Roboterbienen nein danke!

(lm) – „Ihren natürlichen Gegenstücken weit überlegen, (…) vollständig mit Solarenergie betrieben, (…) verursachen viel weniger Kosten als normale Bienen.“ So heißt es in einem bereits 2014 von Greenpeace online gesetzten Youtube-Video über Roboterbienen. Es zeichnet eine Zukunft, in der die Spezies Biene ausgestorben ist und durch „Neue Bienen“ ersetzt wird. Was als bittere Ironie gemeint war, wurde von manchen Follower*innen für bare Münze genommen und dementsprechend kommentiert, zum Beispiel mit: „(…) finde die idee toll … aber!!! ich hoffe dass die blöden RoboDinger nicht wirklich auf echte Bienen losgehn“.
Die im nebenstehenden Beitrag vorgestellten Bienenroboter sollte man nicht mit Roboterbienen verwechseln.
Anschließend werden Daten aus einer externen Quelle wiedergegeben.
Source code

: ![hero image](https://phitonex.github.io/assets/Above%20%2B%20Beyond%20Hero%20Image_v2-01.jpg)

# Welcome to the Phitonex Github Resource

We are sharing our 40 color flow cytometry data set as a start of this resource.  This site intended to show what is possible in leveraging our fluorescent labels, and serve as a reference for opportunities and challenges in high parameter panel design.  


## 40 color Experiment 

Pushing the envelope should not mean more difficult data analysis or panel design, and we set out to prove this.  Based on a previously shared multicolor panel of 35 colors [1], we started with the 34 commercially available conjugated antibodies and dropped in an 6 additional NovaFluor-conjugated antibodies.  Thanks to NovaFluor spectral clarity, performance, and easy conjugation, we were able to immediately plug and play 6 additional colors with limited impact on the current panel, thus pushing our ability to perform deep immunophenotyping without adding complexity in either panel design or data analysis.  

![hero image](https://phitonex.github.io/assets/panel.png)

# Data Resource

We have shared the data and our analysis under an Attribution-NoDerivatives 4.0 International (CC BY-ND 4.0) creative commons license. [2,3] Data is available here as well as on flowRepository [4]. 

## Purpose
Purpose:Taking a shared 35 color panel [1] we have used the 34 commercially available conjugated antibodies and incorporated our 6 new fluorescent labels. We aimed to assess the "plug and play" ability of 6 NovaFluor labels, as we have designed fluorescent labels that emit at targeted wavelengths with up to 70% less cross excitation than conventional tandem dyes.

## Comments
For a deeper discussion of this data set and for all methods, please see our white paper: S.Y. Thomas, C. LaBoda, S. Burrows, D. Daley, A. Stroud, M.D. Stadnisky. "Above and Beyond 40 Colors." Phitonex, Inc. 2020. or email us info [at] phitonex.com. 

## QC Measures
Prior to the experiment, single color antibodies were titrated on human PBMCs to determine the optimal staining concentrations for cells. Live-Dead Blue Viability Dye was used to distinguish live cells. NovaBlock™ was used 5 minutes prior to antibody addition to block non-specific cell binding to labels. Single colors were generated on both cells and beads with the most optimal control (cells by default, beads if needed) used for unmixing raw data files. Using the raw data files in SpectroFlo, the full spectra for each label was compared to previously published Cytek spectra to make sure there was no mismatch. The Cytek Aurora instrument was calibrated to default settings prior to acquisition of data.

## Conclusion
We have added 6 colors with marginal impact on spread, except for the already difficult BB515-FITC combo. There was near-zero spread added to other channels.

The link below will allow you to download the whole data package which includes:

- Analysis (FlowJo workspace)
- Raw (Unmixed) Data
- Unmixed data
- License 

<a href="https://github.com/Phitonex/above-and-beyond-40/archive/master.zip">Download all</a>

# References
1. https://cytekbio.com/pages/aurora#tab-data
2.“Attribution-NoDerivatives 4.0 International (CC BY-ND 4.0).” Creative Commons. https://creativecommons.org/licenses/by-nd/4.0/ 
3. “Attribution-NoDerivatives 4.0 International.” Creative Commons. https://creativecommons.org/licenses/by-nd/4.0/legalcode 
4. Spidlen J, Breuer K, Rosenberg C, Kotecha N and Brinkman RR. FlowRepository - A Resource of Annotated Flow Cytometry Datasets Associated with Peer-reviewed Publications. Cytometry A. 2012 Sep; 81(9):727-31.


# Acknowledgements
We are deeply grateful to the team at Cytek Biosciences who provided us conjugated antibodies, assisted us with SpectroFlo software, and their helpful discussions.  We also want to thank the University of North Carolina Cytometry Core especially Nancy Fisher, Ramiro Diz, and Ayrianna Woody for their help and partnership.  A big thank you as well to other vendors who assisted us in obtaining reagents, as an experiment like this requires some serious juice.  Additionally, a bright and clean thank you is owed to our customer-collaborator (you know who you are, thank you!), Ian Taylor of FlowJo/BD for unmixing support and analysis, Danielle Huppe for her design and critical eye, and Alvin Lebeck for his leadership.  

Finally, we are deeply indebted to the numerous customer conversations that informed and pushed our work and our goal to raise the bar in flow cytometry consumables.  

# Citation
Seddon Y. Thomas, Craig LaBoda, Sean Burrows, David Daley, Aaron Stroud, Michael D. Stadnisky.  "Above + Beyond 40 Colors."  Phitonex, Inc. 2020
Der Zweck der von den Forscher*innen entwickelten Roboter ist schließlich, den natürlichen Bienen zu helfen – bevor sie aussterben. Kein Grund also, auch in diesen Systemen „technokratische Scheinlösungen“ zu sehen. Richtig ist allerdings, dass die Entwicklung solcher Hilfsmittel nicht als Argument missbraucht werden darf, um bekannte Probleme wie die Belastung durch Pestizide zu verharmlosen. Im Gegenteil: dass wir auf künstliche Hilfsmittel angewiesen sind, um die Bienen zu retten, verdeutlicht die Gefahr, die von der menschlichen „Zivilisation“ für die gesamte Biosphäre – und für die eigene Spezies – ausgeht.